Disturbo che si manifesta quando un genitore pone in essere una serie di comportamenti diretti a demolire l’altrui figura genitoriale ed escluderla da qualsiasi rapporto con il figlio.La questione è assai grave e molto più complessa di come viene frettolosamente spiegata dai media, con una qualifica, per l’appunto quella di alienazione parentale, che non può e non deve essere divulgata, senza gli opportuni chiarimenti.
La ‘diagnosi’ di Alienazione Parentale è molto controversa poiché non inserita in nessun manuale diagnostico, ma non solo, è anche sconsigliata nel suo utilizzo dall’Associazione degli psicologi americani e dall’Asociacion Espanola de Neuropsiquiatria.
Qualche tempo fa, su El Pais, è apparso il seguente articolo: “ Nuovo e severo monito del Governo spagnolo ai giudici, ai pm e agli esperti forensi che continuano ad usare la cosiffatta sindrome di alienazione genitoriale nel corso di perizie e sentenze.
“Perversione del diritto”, “montature”, “insieme di sciocchezze” con conseguenze pericolose per donne e bambini, sono alcune delle raccomandazioni dirette a giudici, pm, avvocati, psicologi, medici e organizzazioni sociali. Ossia a tutti quei professionisti che intervengono quando una coppia è coinvolta in una separazione: nell’89 % dei casi l’uomo secondo un esaustivo rapporto ufficiale elaborato dall’’Osservatorio sulla Violenza Domestica e di Genere, accusa l’altra di manipolare il bambino per fargli nutrire avversione per lui.
Le perizie che classificano i bambini come non credibili sono basate su un’osservazione del soggetto per poco meno di 20 minuti o mezz’ora.Esistono una serie di variabili di notevole importanza: è lo stesso creatore della PAS, Richard Alan Gardner, che scrive “…Se il genitore odiato è stato effettivamente violento ed abusante, allora l’alienazione del bambino è giustificabile ed il concetto di PAS non è applicabile…”.
La prima riflessione riguarda l’impossibilità di coniugare la PAS – ammesso che esista come istituto dotato di attendibilità – con i casi di violenza domestica; esiste un principio di genitorialità che viene violato se il marito maltratta la moglie, madre dei suoi figli.

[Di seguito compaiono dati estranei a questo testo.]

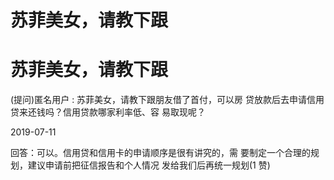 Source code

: # 苏菲美女，请教下跟

# 苏菲美女，请教下跟

(提问)匿名用户 : 苏菲美女，请教下跟朋友借了首付，可以房 贷放款后去申请信用贷来还钱吗？信用贷款哪家利率低、容 易取现呢？

2019-07-11

回答：可以。信用贷和信用卡的申请顺序是很有讲究的，需 要制定一个合理的规划，建议申请前把征信报告和个人情况 发给我们后再统一规划(1 赞) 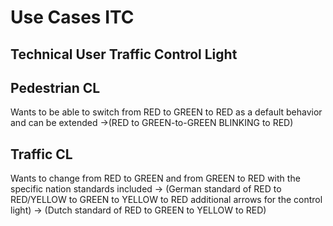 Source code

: # Use Cases ITC

## Technical User Traffic Control Light

## Pedestrian CL
Wants to be able to switch from RED to GREEN to RED as a default behavior and can be extended
->(RED to GREEN-to-GREEN BLINKING to RED)

## Traffic CL
Wants to change from RED to GREEN and from GREEN to RED with the specific nation standards included
-> (German standard of RED to RED/YELLOW to GREEN to YELLOW to RED additional arrows for the control light)
-> (Dutch standard of RED to GREEN to YELLOW to RED)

Una buona e sana genitorialità impone il rispetto dell’altro; pertanto chi viola picchiando, umiliando, denigrando e maltrattando l’altro coniuge/genitore non può pretendere la collaborazione dalla moglie/madre, la quale porta con sé e dentro di sé cicatrici spesso irremovibili.
Come si può applicare un principio di parità tra genitori in sede di separazione, quando durante il matrimonio quella stessa parità è stata ignorata, violata e calpestata?
L’art. 30 della Costituzione prevede il diritto – dovere dei genitori di educare, istruire e mantenere i figli, è un diritto dovere che fa capo ad entrambi, in egual misura, ma se il marito esercita violenza sulla moglie viola tale precetto perché viola il rispetto di una stabile e paritaria relazione genitoriale.
Dopo aver ingiuriato, minacciato, aggredito, maltrattato, il marito nelle sedi processuali accusa la moglie di essere un genitore alienante: è un teorema cui non si può e non si deve dare seguito.
Occorre entrare dentro i meccanismi familiari, conoscerne le dinamiche, non si può parlare di interesse del minore come di un’espressione automatica, stereotipata ed apodittica, esso cambia da bambino a bambino, da famiglia a famiglia, da esperienza ad esperienza, e la bravura degli addetti ai lavori sta proprio nel modulare gli istituti sul caso specifico, evitando una cieca e aprioristica applicazione, senza tener conto del vissuto di ciascun bambino.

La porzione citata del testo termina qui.